── SUPPLIED MATERIAL
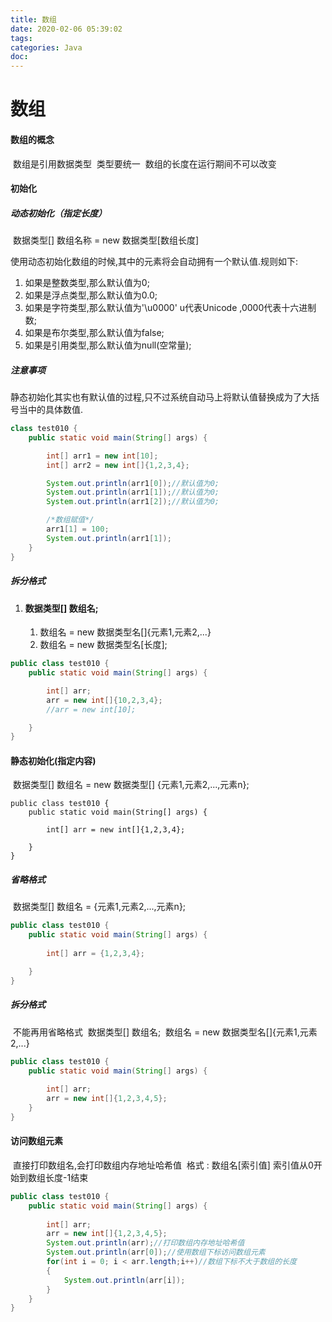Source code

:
 ```yaml
---
title: 数组
date: 2020-02-06 05:39:02
tags:
categories: Java
doc:
---
```


# 数组

#### 	数组的概念

​	数组是引用数据类型
​			类型要统一
​		数组的长度在运行期间不可以改变

#### 	初始化

##### 动态初始化（指定长度）

​	数据类型[] 数组名称 = new 数据类型[数组长度]

​	使用动态初始化数组的时候,其中的元素将会自动拥有一个默认值.规则如下:

1. 如果是整数类型,那么默认值为0;
2. 如果是浮点类型,那么默认值为0.0;
3. 如果是字符类型,那么默认值为'\u0000' u代表Unicode ,0000代表十六进制数;
4. 如果是布尔类型,那么默认值为false;
5. 如果是引用类型,那么默认值为null(空常量);



##### 注意事项

静态初始化其实也有默认值的过程,只不过系统自动马上将默认值替换成为了大括号当中的具体数值.

```java
class test010 {
    public static void main(String[] args) {

        int[] arr1 = new int[10];
        int[] arr2 = new int[]{1,2,3,4};

        System.out.println(arr1[0]);//默认值为0;
        System.out.println(arr1[1]);//默认值为0;
        System.out.println(arr1[2]);//默认值为0;

        /*数组赋值*/
        arr1[1] = 100;
        System.out.println(arr1[1]);
    }
}
```



##### 拆分格式

1. #### 	数据类型[] 数组名;

   1. 数组名 = new 数据类型名[]{元素1,元素2,...}
   2. 数组名 = new  数据类型名[长度];

```java
public class test010 {
    public static void main(String[] args) {

        int[] arr;
        arr = new int[]{10,2,3,4};
        //arr = new int[10];

    }
}
```



#### 		静态初始化(指定内容)

​	数据类型[] 数组名 = new 数据类型[] {元素1,元素2,...,元素n};

```
public class test010 {
    public static void main(String[] args) {
    
    	int[] arr = new int[]{1,2,3,4};

    }
}
```



##### 	省略格式

​	数据类型[] 数组名 = {元素1,元素2,...,元素n};

```java
public class test010 {
    public static void main(String[] args) {
    
    	int[] arr = {1,2,3,4};

    }
}
```



##### 			拆分格式

​		不能再用省略格式
​				数据类型[] 数组名;
​				数组名 = new 数据类型名[]{元素1,元素2,...}

```java
public class test010 {
    public static void main(String[] args) {
    
    	int[] arr;
		arr = new int[]{1,2,3,4,5};
    }
}
```



#### 访问数组元素

​		直接打印数组名,会打印数组内存地址哈希值
​				格式 :   数组名[索引值]
​				索引值从0开始到数组长度-1结束

```java
public class test010 {
    public static void main(String[] args) {
    
    	int[] arr;
		arr = new int[]{1,2,3,4,5};
		System.out.println(arr);//打印数组内存地址哈希值
		System.out.println(arr[0]);//使用数组下标访问数组元素
        for(int i = 0; i < arr.length;i++)//数组下标不大于数组的长度
        {
            System.out.println(arr[i]);
        }
    }
}
```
────
### [EXERCISE DETAILS]
Using the material above, find each line that holds "System" and copy that line.

### [COMPLETED TASK]
        System.out.println(arr1[0]);//默认值为0;
        System.out.println(arr1[1]);//默认值为0;
        System.out.println(arr1[2]);//默认值为0;
        System.out.println(arr1[1]);
		System.out.println(arr);//打印数组内存地址哈希值
		System.out.println(arr[0]);//使用数组下标访问数组元素
            System.out.println(arr[i]);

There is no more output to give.